Supplied entries Start Marker

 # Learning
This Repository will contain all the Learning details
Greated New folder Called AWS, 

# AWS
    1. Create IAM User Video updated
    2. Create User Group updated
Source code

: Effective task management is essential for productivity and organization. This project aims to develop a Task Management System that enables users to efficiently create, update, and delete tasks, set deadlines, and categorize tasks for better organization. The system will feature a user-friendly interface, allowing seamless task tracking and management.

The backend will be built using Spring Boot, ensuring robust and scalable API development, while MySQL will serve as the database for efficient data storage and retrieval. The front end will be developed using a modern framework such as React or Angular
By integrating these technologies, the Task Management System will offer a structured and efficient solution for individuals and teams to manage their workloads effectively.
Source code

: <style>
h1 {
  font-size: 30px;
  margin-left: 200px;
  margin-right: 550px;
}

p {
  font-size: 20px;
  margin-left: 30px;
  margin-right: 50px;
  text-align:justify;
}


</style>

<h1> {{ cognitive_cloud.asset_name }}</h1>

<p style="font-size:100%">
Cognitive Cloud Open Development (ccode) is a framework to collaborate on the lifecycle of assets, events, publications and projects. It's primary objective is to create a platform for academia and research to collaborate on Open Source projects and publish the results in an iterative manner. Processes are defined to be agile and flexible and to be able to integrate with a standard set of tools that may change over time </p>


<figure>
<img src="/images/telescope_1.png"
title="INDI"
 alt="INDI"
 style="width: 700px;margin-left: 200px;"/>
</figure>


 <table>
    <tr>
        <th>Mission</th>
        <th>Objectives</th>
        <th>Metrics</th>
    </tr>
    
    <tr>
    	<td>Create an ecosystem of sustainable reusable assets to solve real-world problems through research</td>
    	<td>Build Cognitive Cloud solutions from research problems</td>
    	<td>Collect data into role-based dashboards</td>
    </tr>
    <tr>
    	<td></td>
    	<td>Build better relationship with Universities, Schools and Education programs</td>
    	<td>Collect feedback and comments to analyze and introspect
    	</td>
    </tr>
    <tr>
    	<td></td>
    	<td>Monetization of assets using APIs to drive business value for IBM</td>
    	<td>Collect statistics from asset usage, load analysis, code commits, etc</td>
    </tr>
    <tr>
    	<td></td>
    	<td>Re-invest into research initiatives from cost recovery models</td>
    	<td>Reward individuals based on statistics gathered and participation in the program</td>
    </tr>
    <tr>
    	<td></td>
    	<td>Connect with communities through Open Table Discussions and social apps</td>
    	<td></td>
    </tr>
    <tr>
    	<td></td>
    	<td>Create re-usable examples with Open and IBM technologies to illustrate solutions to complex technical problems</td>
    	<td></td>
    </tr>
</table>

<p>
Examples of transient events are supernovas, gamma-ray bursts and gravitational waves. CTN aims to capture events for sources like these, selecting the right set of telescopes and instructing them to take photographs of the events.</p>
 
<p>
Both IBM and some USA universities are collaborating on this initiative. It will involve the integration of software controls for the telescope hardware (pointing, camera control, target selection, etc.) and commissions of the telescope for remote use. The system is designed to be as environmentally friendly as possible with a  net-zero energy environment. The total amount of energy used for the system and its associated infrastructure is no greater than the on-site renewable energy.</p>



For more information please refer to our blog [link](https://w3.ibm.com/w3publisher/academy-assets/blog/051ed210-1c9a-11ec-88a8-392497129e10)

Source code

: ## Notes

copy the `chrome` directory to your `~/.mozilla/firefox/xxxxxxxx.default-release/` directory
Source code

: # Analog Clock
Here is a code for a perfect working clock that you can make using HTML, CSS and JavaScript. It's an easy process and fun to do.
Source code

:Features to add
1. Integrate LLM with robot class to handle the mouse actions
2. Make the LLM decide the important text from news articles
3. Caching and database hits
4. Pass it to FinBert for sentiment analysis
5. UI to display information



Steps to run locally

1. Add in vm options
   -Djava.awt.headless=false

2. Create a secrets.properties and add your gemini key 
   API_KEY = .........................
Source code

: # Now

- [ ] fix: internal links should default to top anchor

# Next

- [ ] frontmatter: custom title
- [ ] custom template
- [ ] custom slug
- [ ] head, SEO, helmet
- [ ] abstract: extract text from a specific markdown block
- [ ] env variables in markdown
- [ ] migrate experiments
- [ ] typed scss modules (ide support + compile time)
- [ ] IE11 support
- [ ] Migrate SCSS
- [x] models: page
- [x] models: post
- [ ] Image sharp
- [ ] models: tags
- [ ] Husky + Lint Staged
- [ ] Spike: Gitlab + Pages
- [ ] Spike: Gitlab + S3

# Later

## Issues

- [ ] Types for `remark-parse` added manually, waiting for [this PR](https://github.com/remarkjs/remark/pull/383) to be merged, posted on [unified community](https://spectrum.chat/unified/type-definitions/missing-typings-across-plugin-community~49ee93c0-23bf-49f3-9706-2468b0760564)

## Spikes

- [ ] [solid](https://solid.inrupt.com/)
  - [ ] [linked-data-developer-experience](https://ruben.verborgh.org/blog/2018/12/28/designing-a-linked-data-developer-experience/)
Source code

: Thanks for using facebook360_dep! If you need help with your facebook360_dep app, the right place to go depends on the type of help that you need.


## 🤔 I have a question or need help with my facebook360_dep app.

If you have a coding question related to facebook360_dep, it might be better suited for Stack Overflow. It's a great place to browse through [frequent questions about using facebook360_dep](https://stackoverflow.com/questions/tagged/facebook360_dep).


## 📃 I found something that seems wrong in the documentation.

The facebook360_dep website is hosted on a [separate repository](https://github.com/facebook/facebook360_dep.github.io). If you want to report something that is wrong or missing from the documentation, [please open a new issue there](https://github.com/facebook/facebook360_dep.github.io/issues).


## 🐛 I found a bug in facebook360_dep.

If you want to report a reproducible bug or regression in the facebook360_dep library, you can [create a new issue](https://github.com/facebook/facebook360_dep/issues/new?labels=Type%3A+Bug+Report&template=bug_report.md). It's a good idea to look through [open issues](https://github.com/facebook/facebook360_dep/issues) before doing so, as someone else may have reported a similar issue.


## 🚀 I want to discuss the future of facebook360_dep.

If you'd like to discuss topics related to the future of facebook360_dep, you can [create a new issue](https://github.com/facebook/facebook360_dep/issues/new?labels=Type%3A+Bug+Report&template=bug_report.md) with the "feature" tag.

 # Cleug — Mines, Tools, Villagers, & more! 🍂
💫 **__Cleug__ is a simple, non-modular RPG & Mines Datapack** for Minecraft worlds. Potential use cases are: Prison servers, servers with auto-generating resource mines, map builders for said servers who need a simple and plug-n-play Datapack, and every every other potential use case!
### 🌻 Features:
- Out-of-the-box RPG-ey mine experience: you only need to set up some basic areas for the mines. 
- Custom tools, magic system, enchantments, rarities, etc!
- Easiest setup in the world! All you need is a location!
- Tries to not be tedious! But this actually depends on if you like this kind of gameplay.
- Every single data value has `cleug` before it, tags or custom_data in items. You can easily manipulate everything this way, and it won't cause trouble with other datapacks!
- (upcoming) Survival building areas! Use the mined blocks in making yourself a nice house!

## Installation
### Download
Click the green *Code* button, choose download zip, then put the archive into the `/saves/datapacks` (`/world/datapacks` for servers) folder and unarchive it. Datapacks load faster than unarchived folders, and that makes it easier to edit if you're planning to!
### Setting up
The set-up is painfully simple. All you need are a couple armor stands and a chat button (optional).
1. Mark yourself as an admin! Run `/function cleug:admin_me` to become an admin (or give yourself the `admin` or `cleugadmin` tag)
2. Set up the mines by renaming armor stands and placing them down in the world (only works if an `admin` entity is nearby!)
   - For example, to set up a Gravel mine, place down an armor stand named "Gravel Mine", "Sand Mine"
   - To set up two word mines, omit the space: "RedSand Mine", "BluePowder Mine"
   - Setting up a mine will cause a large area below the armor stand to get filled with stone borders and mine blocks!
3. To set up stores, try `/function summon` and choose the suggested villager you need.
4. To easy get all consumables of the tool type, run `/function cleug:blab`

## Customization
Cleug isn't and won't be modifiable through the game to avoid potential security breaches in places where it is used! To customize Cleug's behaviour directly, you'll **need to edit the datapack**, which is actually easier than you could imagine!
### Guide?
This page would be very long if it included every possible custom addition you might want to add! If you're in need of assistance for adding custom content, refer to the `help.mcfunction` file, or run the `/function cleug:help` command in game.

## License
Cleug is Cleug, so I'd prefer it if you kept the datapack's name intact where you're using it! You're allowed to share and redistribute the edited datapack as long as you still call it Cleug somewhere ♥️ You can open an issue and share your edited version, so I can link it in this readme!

Supplied entries End Marker

### Task item:
Please go through the data above and copy each line containing the word "markdown".

### The answer:
- [ ] abstract: extract text from a specific markdown block
- [ ] env variables in markdown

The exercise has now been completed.